• PROBLEM STATEMENT:
Search the entries below for the word "mathrm", then copy each line in which it is found.

• EXERCISE MATERIAL:
********************

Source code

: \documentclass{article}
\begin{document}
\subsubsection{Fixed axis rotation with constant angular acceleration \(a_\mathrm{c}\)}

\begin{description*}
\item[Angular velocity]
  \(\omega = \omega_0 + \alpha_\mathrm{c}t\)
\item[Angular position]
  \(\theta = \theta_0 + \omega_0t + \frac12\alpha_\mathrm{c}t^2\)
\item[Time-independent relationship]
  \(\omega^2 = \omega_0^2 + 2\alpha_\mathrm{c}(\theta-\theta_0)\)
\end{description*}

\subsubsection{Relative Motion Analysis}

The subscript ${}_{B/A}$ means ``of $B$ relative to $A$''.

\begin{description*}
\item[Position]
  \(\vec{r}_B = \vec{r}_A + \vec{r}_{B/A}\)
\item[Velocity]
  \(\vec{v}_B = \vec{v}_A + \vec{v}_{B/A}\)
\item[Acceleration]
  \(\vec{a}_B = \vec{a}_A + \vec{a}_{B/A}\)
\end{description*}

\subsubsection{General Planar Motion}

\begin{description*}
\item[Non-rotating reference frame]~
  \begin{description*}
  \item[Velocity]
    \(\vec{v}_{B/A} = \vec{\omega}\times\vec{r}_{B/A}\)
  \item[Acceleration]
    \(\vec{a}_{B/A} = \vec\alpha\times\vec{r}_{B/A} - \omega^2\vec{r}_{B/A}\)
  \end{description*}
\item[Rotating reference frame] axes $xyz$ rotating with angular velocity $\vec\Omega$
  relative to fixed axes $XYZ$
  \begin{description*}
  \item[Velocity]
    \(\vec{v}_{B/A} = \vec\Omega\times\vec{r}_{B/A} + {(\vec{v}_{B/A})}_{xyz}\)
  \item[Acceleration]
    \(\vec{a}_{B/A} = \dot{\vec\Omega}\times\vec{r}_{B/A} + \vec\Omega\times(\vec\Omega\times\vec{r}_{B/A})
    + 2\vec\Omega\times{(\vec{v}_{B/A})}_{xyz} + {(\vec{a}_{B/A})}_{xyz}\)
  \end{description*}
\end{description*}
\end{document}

********************

• RESPONSE AREA:
\subsubsection{Fixed axis rotation with constant angular acceleration \(a_\mathrm{c}\)}
  \(\omega = \omega_0 + \alpha_\mathrm{c}t\)
  \(\theta = \theta_0 + \omega_0t + \frac12\alpha_\mathrm{c}t^2\)
  \(\omega^2 = \omega_0^2 + 2\alpha_\mathrm{c}(\theta-\theta_0)\)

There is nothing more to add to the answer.